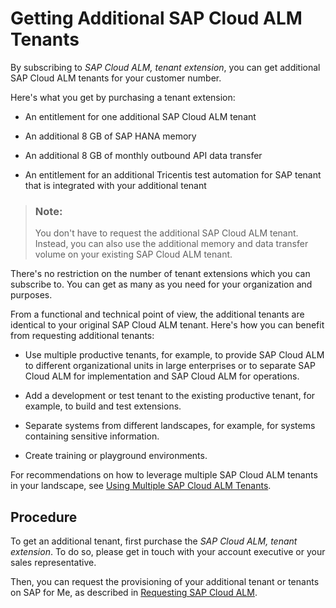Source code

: <!-- loio29b6a05182e94e64be2e31862962b9e1 -->

# Getting Additional SAP Cloud ALM Tenants

By subscribing to *SAP Cloud ALM, tenant extension*, you can get additional SAP Cloud ALM tenants for your customer number.

Here's what you get by purchasing a tenant extension:

-   An entitlement for one additional SAP Cloud ALM tenant

-   An additional 8 GB of SAP HANA memory

-   An additional 8 GB of monthly outbound API data transfer

-   An entitlement for an additional Tricentis test automation for SAP tenant that is integrated with your additional tenant


> ### Note:  
> You don't have to request the additional SAP Cloud ALM tenant. Instead, you can also use the additional memory and data transfer volume on your existing SAP Cloud ALM tenant.

There's no restriction on the number of tenant extensions which you can subscribe to. You can get as many as you need for your organization and purposes.

From a functional and technical point of view, the additional tenants are identical to your original SAP Cloud ALM tenant. Here's how you can benefit from requesting additional tenants:

-   Use multiple productive tenants, for example, to provide SAP Cloud ALM to different organizational units in large enterprises or to separate SAP Cloud ALM for implementation and SAP Cloud ALM for operations.

-   Add a development or test tenant to the existing productive tenant, for example, to build and test extensions.

-   Separate systems from different landscapes, for example, for systems containing sensitive information.

-   Create training or playground environments.


For recommendations on how to leverage multiple SAP Cloud ALM tenants in your landscape, see [Using Multiple SAP Cloud ALM Tenants](https://support.sap.com/content/dam/support/en_us/library/ssp/alm/sap-cloud-alm/Using%20Multiple%20SAP%20Cloud%20ALM%20Tenants.pdf).



<a name="loio29b6a05182e94e64be2e31862962b9e1__section_gwx_lrf_xcc"/>

## Procedure

To get an additional tenant, first purchase the *SAP Cloud ALM, tenant extension*. To do so, please get in touch with your account executive or your sales representative.

Then, you can request the provisioning of your additional tenant or tenants on SAP for Me, as described in [Requesting SAP Cloud ALM](requesting-sap-cloud-alm-2ba35e6.md).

|---|

• Activity
Look through the entries above; copy every line holding the string "data".

• Result of the exercise
-   An additional 8 GB of monthly outbound API data transfer
> You don't have to request the additional SAP Cloud ALM tenant. Instead, you can also use the additional memory and data transfer volume on your existing SAP Cloud ALM tenant.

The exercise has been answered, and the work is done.